= Beginning of Section =

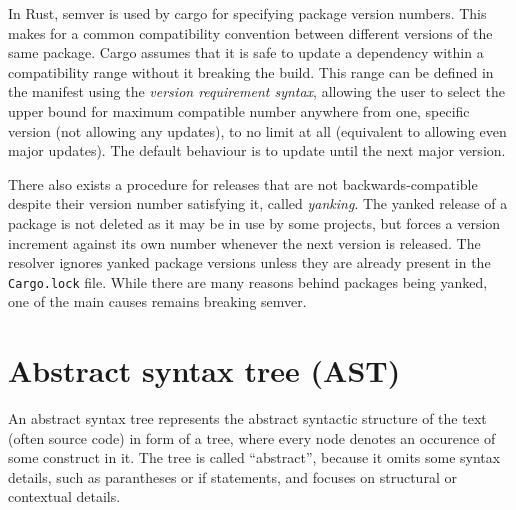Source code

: \documentclass[licencjacka,en]{pracamgr}
\begin{document}
In Rust, semver is used by cargo for specifying package version numbers. This makes for a common
compatibility convention between different versions of the same package. Cargo assumes that
it is safe to update a dependency within a compatibility range without it breaking the build.
This range can be defined in the manifest using the \textit{version requirement syntax}, allowing
the user to select the upper bound for maximum compatible number anywhere from one, specific
version (not allowing any updates), to no limit at all (equivalent to allowing even major updates).
The default behaviour is to update until the next major version.


There also exists a procedure for releases that are not backwards-compatible despite their version
number satisfying it, called \textit{yanking}. The yanked release of a package is not
deleted as it may be in use by some projects, but forces a version increment against its own number
whenever the next version is released. The resolver ignores yanked package versions unless they are
already present in the \texttt{Cargo.lock} file. While there are many reasons behind packages being
yanked, one of the main causes remains breaking semver.

\section{Abstract syntax tree (AST)}

An abstract syntax tree represents the abstract syntactic structure of the text (often source code)
in form of a tree, where every node denotes an occurence of some construct in it. The tree is
called ``abstract'', because it omits some syntax details, such as parantheses or if statements,
and focuses on structural or contextual details.
\end{document}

= End of Section =

**TASK BRIEF**
Word for word, restate the lines from the first line of the material through the line containing "it is safe to", with the pictures left out.

**ANSWER SECTION**
Source code

: \documentclass[licencjacka,en]{pracamgr}
\begin{document}
In Rust, semver is used by cargo for specifying package version numbers. This makes for a common
compatibility convention between different versions of the same package. Cargo assumes that
it is safe to update a dependency within a compatibility range without it breaking the build.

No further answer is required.